Time to Bond…With a T1 LinePosted by On

A T1 line is a physical wire that can be used to transmit a digital signal between a business or home and the Internet. A T1 line is similar to a modern phone line in many ways with the exception that it can provide a purely digital signal. T1 lines are dedicated carriers. This means that the owner of the line has exclusive access to the bandwidth, speed and signal of the line. A standard T1 line is able to transmit data at a rate of 1.5 megabits per second (Mbps) in both the incoming and outgoing directions simultaneously. A single line is also able to carry 24 individual digital phone channels.

A Bonded T1

A bonded T1 line is formed by taking two single T1 lines and then combining them in a specific way. More than two lines can be bonded together. There comes a point around eight bonded lines where the benefits of other more industrial types of access make more sense. The bonding of the lines can provide speeds that are between 3 Mbps and 12 Mbps or greater. The number of voice channels that are available also increases. Boned lines can only be formed if each T1 originates at the same provider. Multiple T1 lines will not combine to increase speeds otherwise.

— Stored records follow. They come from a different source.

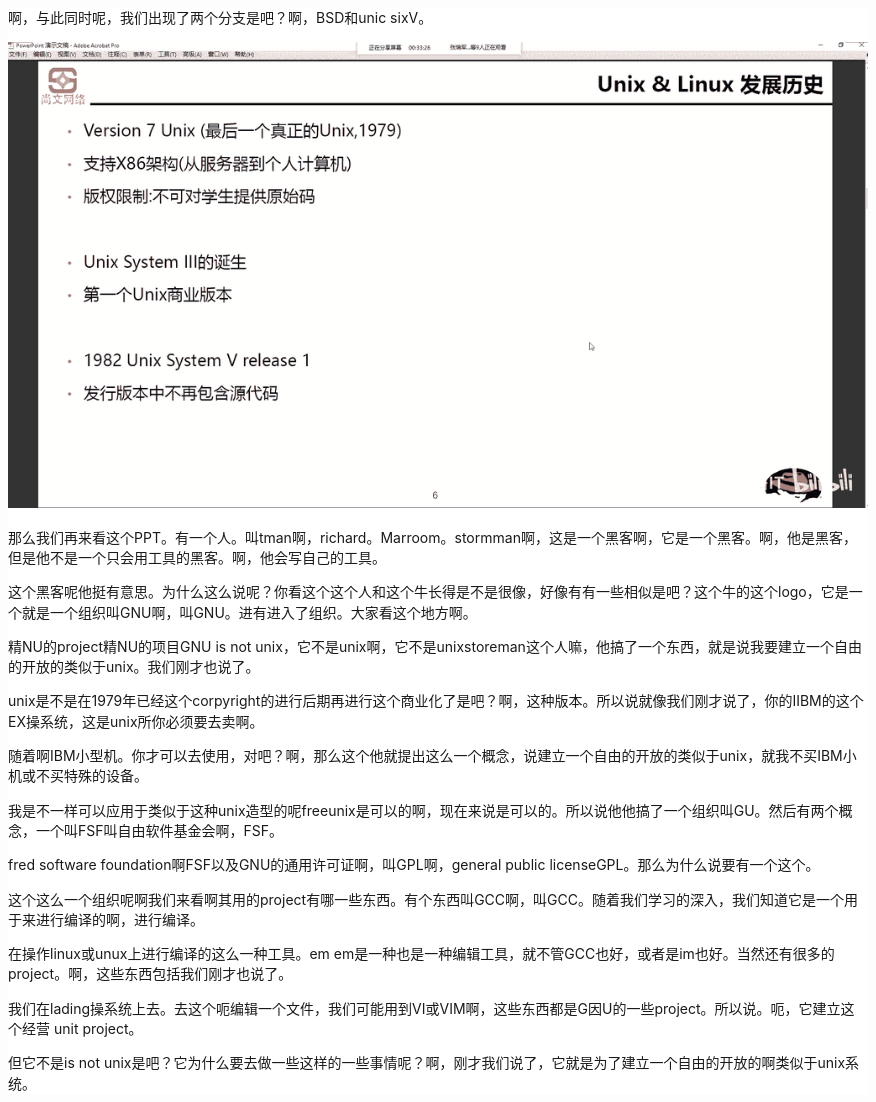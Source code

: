 啊，与此同时呢，我们出现了两个分支是吧？啊，BSD和unic sixV。

![](img/3429b1f146fe10a637f95cc5dc6d1fdb_33.png)

那么我们再来看这个PPT。有一个人。叫tman啊，richard。Marroom。stormman啊，这是一个黑客啊，它是一个黑客。啊，他是黑客，但是他不是一个只会用工具的黑客。啊，他会写自己的工具。

这个黑客呢他挺有意思。为什么这么说呢？你看这个这个人和这个牛长得是不是很像，好像有有一些相似是吧？这个牛的这个logo，它是一个就是一个组织叫GNU啊，叫GNU。进有进入了组织。大家看这个地方啊。

精NU的project精NU的项目GNU is not unix，它不是unix啊，它不是unixstoreman这个人嘛，他搞了一个东西，就是说我要建立一个自由的开放的类似于unix。我们刚才也说了。

unix是不是在1979年已经这个corpyright的进行后期再进行这个商业化了是吧？啊，这种版本。所以说就像我们刚才说了，你的IIBM的这个EX操系统，这是unix所你必须要去卖啊。

随着啊IBM小型机。你才可以去使用，对吧？啊，那么这个他就提出这么一个概念，说建立一个自由的开放的类似于unix，就我不买IBM小机或不买特殊的设备。

我是不一样可以应用于类似于这种unix造型的呢freeunix是可以的啊，现在来说是可以的。所以说他他搞了一个组织叫GU。然后有两个概念，一个叫FSF叫自由软件基金会啊，FSF。

fred software foundation啊FSF以及GNU的通用许可证啊，叫GPL啊，general public licenseGPL。那么为什么说要有一个这个。

这个这么一个组织呢啊我们来看啊其用的project有哪一些东西。有个东西叫GCC啊，叫GCC。随着我们学习的深入，我们知道它是一个用于来进行编译的啊，进行编译。

在操作linux或unux上进行编译的这么一种工具。em em是一种也是一种编辑工具，就不管GCC也好，或者是im也好。当然还有很多的project。啊，这些东西包括我们刚才也说了。

我们在lading操系统上去。去这个呃编辑一个文件，我们可能用到VI或VIM啊，这些东西都是G因U的一些project。所以说。呃，它建立这个经营 unit project。

但它不是is not unix是吧？它为什么要去做一些这样的一些事情呢？啊，刚才我们说了，它就是为了建立一个自由的开放的啊类似于unix系统。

The Reliability Of A Bonded T1

One of the reasons that a large percentage of businesses use T1 and bonded T1 lines is because of the increase in reliability that is provided in comparison to other access solutions. A dedicated bonded T1 has a very consistent transfer rate between the business and the Internet backbone. Speeds are not affected by any other businesses in the area because the line belongs solely to the owner. This is one reason why a bonded T1 can be used to connect servers to the Internet.

Cable And Digital Subscriber Lines (DSL)

Both cable and DSL access do not provide the same reliability and security as a bonded T1. This is primarily because the lines that are used by DSL and cable modems are shared with everyone else in a single area. Businesses that rely on one of these methods of access can experience inconsistent transmission speeds based on how much bandwidth is being consumed by other users in the region. Additionally, cable and DSL is asynchronous so that upload speeds are usually only a fraction of the download speeds.


A bonded T1 can actually help to increase the security of a business. This is partially because there is no way to intercept a signal between the access point in a business and the Internet backbone. This is basically a private, dedicated route. Another reason that a bonded T1 is secure is because there are many hardware-based firewall solutions developed by major telecommunications companies. These hardware firewalls can provide a barrier that is more secure than most software-based solutions, and that will work exclusively with the unique configuration of a T1 line.

A bonded T1 has become the business standard for many reasons. It removes all of the inconsistencies and minor idiosyncrasies that are familiar in residential Internet access. It provides a truly reliable, fast and secure form of access that can be used securely by any business.